The minimum wage trap

One of the most dangerous policies to our economic health is the push to raise the minimum wage to $15 per hour, what they call a living wage. $15 per hour is certainly not a living wage in San Francisco and many other big cities but it will absolutely destroy jobs, reduce opportunities, take away choices and raise costs in struggling rural, midsize and large cities throughout the U.S. It will also make the U.S. less competitive with the rest of the World encouraging companies to move production to lower cost areas raising the trade deficit. The poor and middle class (especially senior citizens and the disabled) on fixed incomes will be greatly harmed because they will not benefit from the higher wage, but they will be greatly penalized by the higher costs. Is it wise to raise the minimum wage throughout the country when youth, minority, the less educated and inner city residents have high unemployment rates?

 Here are Walmart's and Amazon's net profit margins for the last several years. They are extremely low, almost always below 4% of sales. It is obvious that the higher you force their costs, through taxes, wages, health care and other regulations the more they are either forced to raise prices or close marginal stores and lay off people to try to survive. They will also automate more. It is important to recognize that a full time minimum wage worker at $15 per hour will actually cost around $20 per hour when you take into account Social Security taxes, Medicare taxes, unemployment taxes, workman’s compensation insurance and mandatory health insurance. This does not include mandatory paid leave, 401K or other benefits.

The minimum wage never would feed a family of three or four. The 1950’s and 1960’s were very good economically in the U.S. and the minimum wage went up to $1.40 per hour in 1967 or around $2,800 per year. The median family income was around $8,000.  The median family income in 1967 was $7,200

Here is a great article about progressives, eugenics and the minimum wage. The progressives in the late 1800's and early 1900's pushed higher minimum wages to price out undesirables. The theory was if you forced wages high enough undesirables wouldn't reproduce. There was no social safety net at the time to protect those who were unable to get a job.
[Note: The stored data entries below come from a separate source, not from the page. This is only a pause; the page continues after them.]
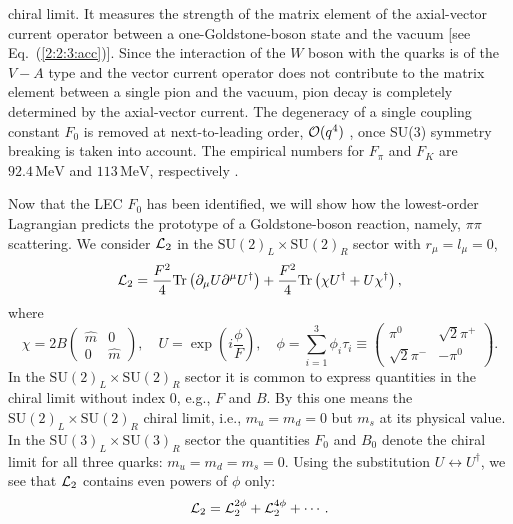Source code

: \documentclass[twoside,12pt]{article}
\begin{document}
chiral limit.
   It measures the strength of the matrix element of the axial-vector
current operator between a one-Goldstone-boson state and the vacuum
[see Eq.\ (\ref{2:2:3:acc})].
   Since the interaction of the $W$ boson with the quarks is of the
$V-A$ type and the vector current operator does not contribute to the
matrix element between a single pion and the vacuum, pion decay
is completely determined by the axial-vector current.
   The degeneracy of a single coupling constant $F_0$ is removed at
next-to-leading order, ${\cal O}(q^4)$ \cite{Gasser:1984gg},
once SU(3) symmetry breaking is taken into account.
   The empirical numbers for $F_\pi$ and $F_K$ are
$92.4\,\mbox{MeV}$ and $113\,\mbox{MeV}$, respectively
\cite{PDG_2008}.

   Now that the LEC $F_0$ has been identified, we will show
how the lowest-order Lagrangian predicts the prototype of a
Goldstone-boson reaction, namely, $\pi\pi$ scattering.
   We consider ${\cal L}_2$ in the $\mbox{SU}(2)_L\times\mbox{SU}(2)_R$
sector with $r_\mu=l_\mu=0$,
\begin{displaymath}
{\cal L}_2=\frac{F^2}{4}\mbox{Tr} \left(\partial_\mu U
\partial^\mu U^\dagger\right) +\frac{F^2}{4}\mbox{Tr}\left(\chi
U^\dagger+ U \chi^\dagger\right),
\end{displaymath}
where
\begin{displaymath}
\chi=2B\left(\!\!\begin{array}{cc} \hat m &0\\0&\hat
m\end{array} \!\!\right),\quad
U=\exp\left(i\frac{\phi}{F}\right),\quad \phi=\sum_{i=1}^3  \phi_i \tau_i
\equiv\left(\begin{array}{cc}
\pi^0 &\sqrt{2}\pi^+\\
\sqrt{2}\pi^-&-\pi^0
\end{array}\right).
\end{displaymath}
   In the $\mbox{SU}(2)_L\times\mbox{SU}(2)_R$ sector it is common to express quantities in
the chiral limit without index 0, e.g., $F$ and $B$. By this one
means the $\mbox{SU}(2)_L\times\mbox{SU}(2)_R$ chiral limit, i.e., $m_u=m_d=0$ but $m_s$ at its
physical value.
   In the $\mbox{SU}(3)_L\times\mbox{SU}(3)_R$  sector the quantities $F_0$ and $B_0$
denote the chiral limit for all three quarks: $m_u=m_d=m_s=0$.
   Using the substitution $U\leftrightarrow U^\dagger$, we see that
${\cal L}_2$ contains even powers of $\phi$ only:
\begin{displaymath}
{\cal L}_2= {\cal L}_2^{2\phi} +{\cal L}_2^{4\phi} +\cdots.
\end{displaymath}
\end{document}
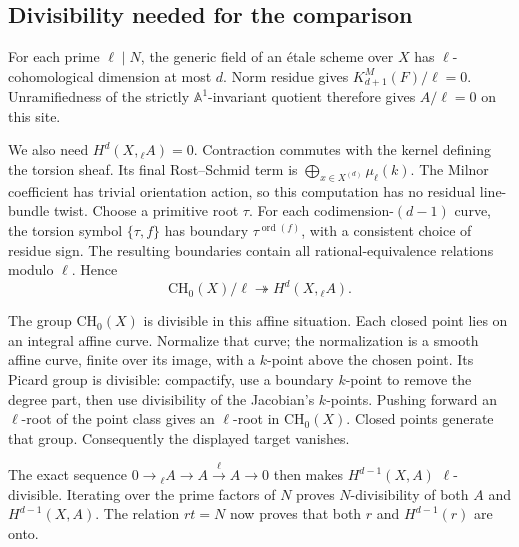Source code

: \documentclass[10pt]{article}
\begin{document}
\subsection*{Divisibility needed for the comparison}
For each prime \(\ell\mid N\), the generic field of an étale scheme over \(X\) has \(\ell\)-cohomological dimension at most \(d\). Norm residue gives \(K_{d+1}^M(F)/\ell=0\). Unramifiedness of the strictly \(\mathbb A^1\)-invariant quotient therefore gives \(A/\ell=0\) on this site.\par
We also need \(H^d(X,{}_\ell A)=0\). Contraction commutes with the kernel defining the torsion sheaf. Its final Rost–Schmid term is \(\bigoplus_{x\in X^{(d)}}\mu_\ell(k)\). The Milnor coefficient has trivial orientation action, so this computation has no residual line-bundle twist. Choose a primitive root \(\tau\). For each codimension-\((d-1)\) curve, the torsion symbol \(\{\tau,f\}\) has boundary \(\tau^{\operatorname{ord}(f)}\), with a consistent choice of residue sign. The resulting boundaries contain all rational-equivalence relations modulo \(\ell\). Hence \[\mathrm{CH}_0(X)/\ell\twoheadrightarrow H^d(X,{}_\ell A).\]\par
The group \(\mathrm{CH}_0(X)\) is divisible in this affine situation. Each closed point lies on an integral affine curve. Normalize that curve; the normalization is a smooth affine curve, finite over its image, with a \(k\)-point above the chosen point. Its Picard group is divisible: compactify, use a boundary \(k\)-point to remove the degree part, then use divisibility of the Jacobian’s \(k\)-points. Pushing forward an \(\ell\)-root of the point class gives an \(\ell\)-root in \(\mathrm{CH}_0(X)\). Closed points generate that group. Consequently the displayed target vanishes.\par
The exact sequence \(0\to{}_\ell A\to A\xrightarrow{\ell}A\to0\) then makes \(H^{d-1}(X,A)\) \(\ell\)-divisible. Iterating over the prime factors of \(N\) proves \(N\)-divisibility of both \(A\) and \(H^{d-1}(X,A)\). The relation \(rt=N\) now proves that both \(r\) and \(H^{d-1}(r)\) are onto.\par
\end{document}

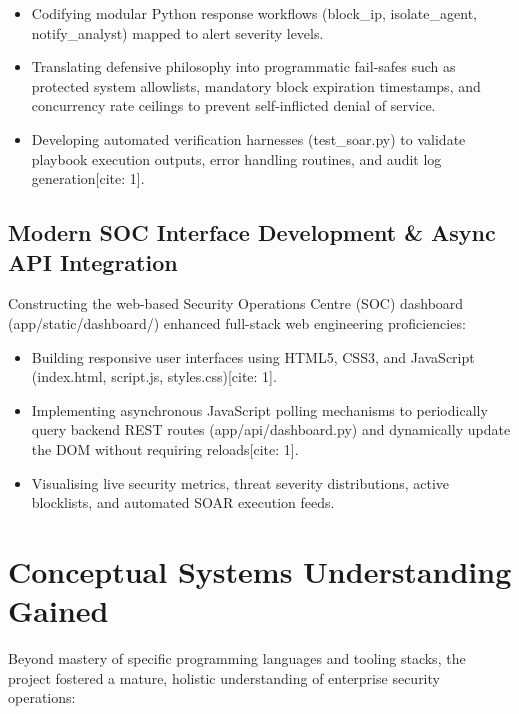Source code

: \begin{itemize}
  \item Codifying modular Python response workflows (block\_ip, isolate\_agent, notify\_analyst) mapped to alert severity levels.
  \item Translating defensive philosophy into programmatic fail-safes such as protected system allowlists, mandatory block expiration timestamps, and concurrency rate ceilings to prevent self-inflicted denial of service.
  \item Developing automated verification harnesses (test\_soar.py) to validate playbook execution outputs, error handling routines, and audit log generation[cite: 1].
\end{itemize}

\subsection{Modern SOC Interface Development \& Async API Integration}

Constructing the web-based Security Operations Centre (SOC) dashboard (app/static/dashboard/) enhanced full-stack web engineering proficiencies:

\begin{itemize}
  \item Building responsive user interfaces using HTML5, CSS3, and JavaScript (index.html, script.js, styles.css)[cite: 1].
  \item Implementing asynchronous JavaScript polling mechanisms to periodically query backend REST routes (app/api/dashboard.py) and dynamically update the DOM without requiring reloads[cite: 1].
  \item Visualising live security metrics, threat severity distributions, active blocklists, and automated SOAR execution feeds.
\end{itemize}

\section{Conceptual Systems Understanding Gained}

Beyond mastery of specific programming languages and tooling stacks, the project fostered a mature, holistic understanding of enterprise security operations:


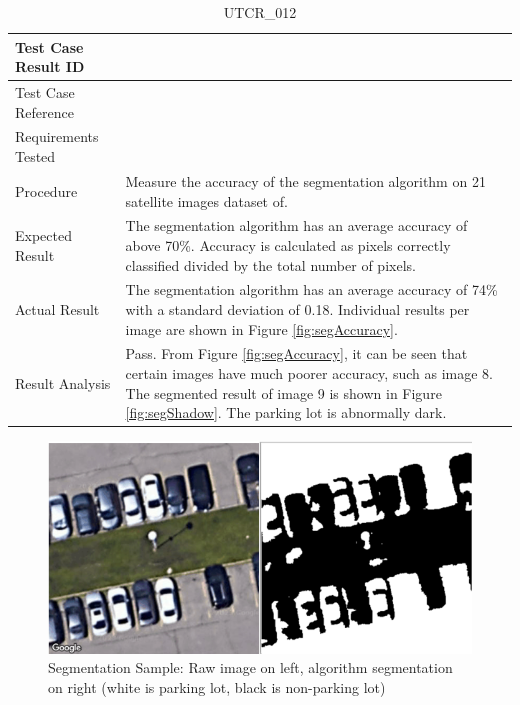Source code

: \documentclass[12pt, titlepage]{article}
\begin{document}
\begin{table}[!h]
\begin{center}
\caption {UTCR\_012}
\label{tab:UTCR_012}
\begin{tabular}{ | m{3.2cm} | m{12.2cm} | } 
\hline
Test Case Result ID & \nameref{tab:UTCR_012} \\ 
\hline
Test Case Reference & \nameref{tab:UTC_012}  \\ 
\hline
Requirements Tested & \nameref{GEN_001} \\ 
\hline
Procedure & Measure the accuracy of the segmentation algorithm on 21 satellite images dataset of. \\ 
\hline
Expected Result & The segmentation algorithm has an average accuracy of above 70\%. Accuracy is calculated as pixels correctly classified divided by the total number of pixels. \\ 
\hline
Actual Result & The segmentation algorithm has an average accuracy of 74\% with a standard deviation of 0.18. Individual results per image are shown in Figure \ref{fig:segAccuracy}. \\ 
\hline
Result Analysis & Pass. From Figure \ref{fig:segAccuracy}, it can be seen that certain images have much poorer accuracy, such as image 8. The segmented result of image 9 is shown in Figure \ref{fig:segShadow}. The parking lot is abnormally dark.  \\ 
\hline
\end{tabular}
\end{center}
\end{table}

\begin{figure}[h!]
  \begin{center} 
  \caption{Segmentation Sample: Raw image on left, algorithm segmentation on right (white is parking lot, black is non-parking lot) }
  \label{fig:segResult}
        \includegraphics[width=1\textwidth]{VnVReport/SegmentationResult.png}
  \end{center}
\end{figure}
\end{document}
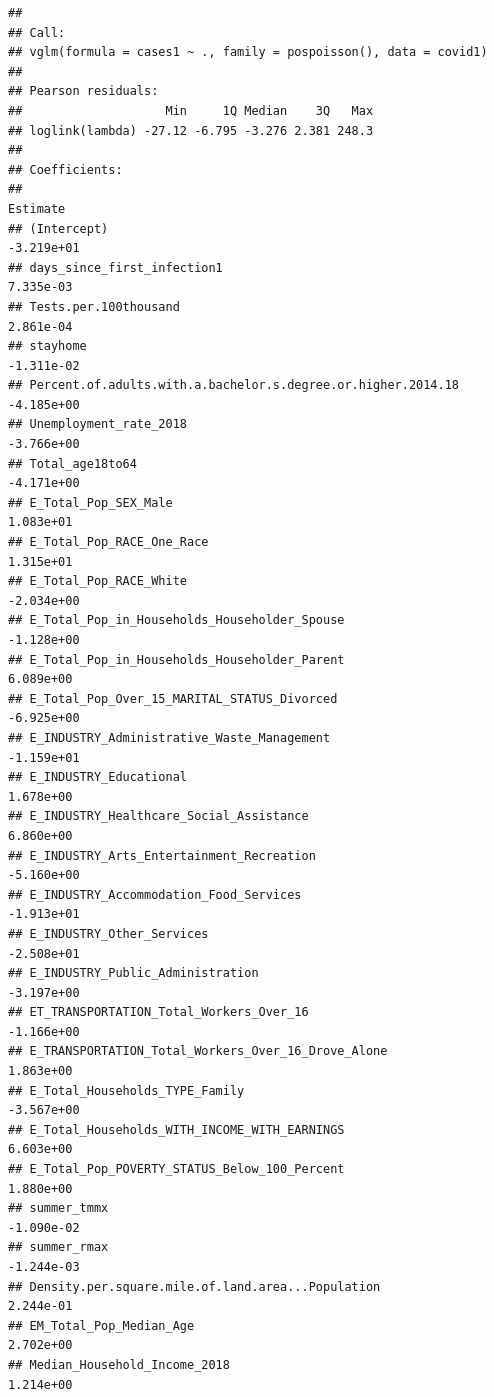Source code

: \documentclass[
]{article}
\begin{document}
\begin{verbatim}
## 
## Call:
## vglm(formula = cases1 ~ ., family = pospoisson(), data = covid1)
## 
## Pearson residuals:
##                    Min     1Q Median    3Q   Max
## loglink(lambda) -27.12 -6.795 -3.276 2.381 248.3
## 
## Coefficients: 
##                                                                Estimate
## (Intercept)                                                  -3.219e+01
## days_since_first_infection1                                   7.335e-03
## Tests.per.100thousand                                         2.861e-04
## stayhome                                                     -1.311e-02
## Percent.of.adults.with.a.bachelor.s.degree.or.higher.2014.18 -4.185e+00
## Unemployment_rate_2018                                       -3.766e+00
## Total_age18to64                                              -4.171e+00
## E_Total_Pop_SEX_Male                                          1.083e+01
## E_Total_Pop_RACE_One_Race                                     1.315e+01
## E_Total_Pop_RACE_White                                       -2.034e+00
## E_Total_Pop_in_Households_Householder_Spouse                 -1.128e+00
## E_Total_Pop_in_Households_Householder_Parent                  6.089e+00
## E_Total_Pop_Over_15_MARITAL_STATUS_Divorced                  -6.925e+00
## E_INDUSTRY_Administrative_Waste_Management                   -1.159e+01
## E_INDUSTRY_Educational                                        1.678e+00
## E_INDUSTRY_Healthcare_Social_Assistance                       6.860e+00
## E_INDUSTRY_Arts_Entertainment_Recreation                     -5.160e+00
## E_INDUSTRY_Accommodation_Food_Services                       -1.913e+01
## E_INDUSTRY_Other_Services                                    -2.508e+01
## E_INDUSTRY_Public_Administration                             -3.197e+00
## ET_TRANSPORTATION_Total_Workers_Over_16                      -1.166e+00
## E_TRANSPORTATION_Total_Workers_Over_16_Drove_Alone            1.863e+00
## E_Total_Households_TYPE_Family                               -3.567e+00
## E_Total_Households_WITH_INCOME_WITH_EARNINGS                  6.603e+00
## E_Total_Pop_POVERTY_STATUS_Below_100_Percent                  1.880e+00
## summer_tmmx                                                  -1.090e-02
## summer_rmax                                                  -1.244e-03
## Density.per.square.mile.of.land.area...Population             2.244e-01
## EM_Total_Pop_Median_Age                                       2.702e+00
## Median_Household_Income_2018                                  1.214e+00

\end{verbatim}
\end{document}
One of the reasons given to increase the minimum wage is to reduce income inequality. It will actually increase inequality by putting more people out of work. The Washington, DC area (Where they produce almost nothing but laws and regulations) has done very well the last seven years while median family income through most of the rest of the country has been stagnant at best.  Most of the wealthiest counties in the United States are around DC.

If we would like to reduce inequality we should leave more money in the private sector’s hands to spread throughout the economy. The solution Obama, Hillary and Bernie propose most often to speed up the economy is to take more money from the rest of the country and giving it to DC, thereby increasing the inequality.

Another statement that is continually made is that the rich are getting richer. That is not always true. The true statement is that the richest 1% today are richer than the richest 1% were ten years ago. Thank goodness that is true or the economy wouldn't be growing. The majority of the original Forbes 400 from 1987 aren't on the list anymore, which means many have dropped off and have been replaced by other people and families who have moved up. Thank goodness in capitalist economies that so many have the chance to move up the economic ladder. We should celebrate successful people and businesses instead of chastising them. Businesses cease to exist and others take the list as the richest.

The quickest way to reduce wealth and income inequality is to have stock prices, real estate prices and businesses collapse. It will certainly cause the rich to be much poorer but it will also greatly harm the poor and middle class. Is the reduction in inequality worth it?

In summary, raising the minimum wage to high unsustainable levels will help some but will cause hardships through higher inflation to all of us. It sounds good but will inevitably lead to more dependency on the government when opportunities for entry level laws are lost. This will lead to more inequality not less. Cost-push inflation is very destructive.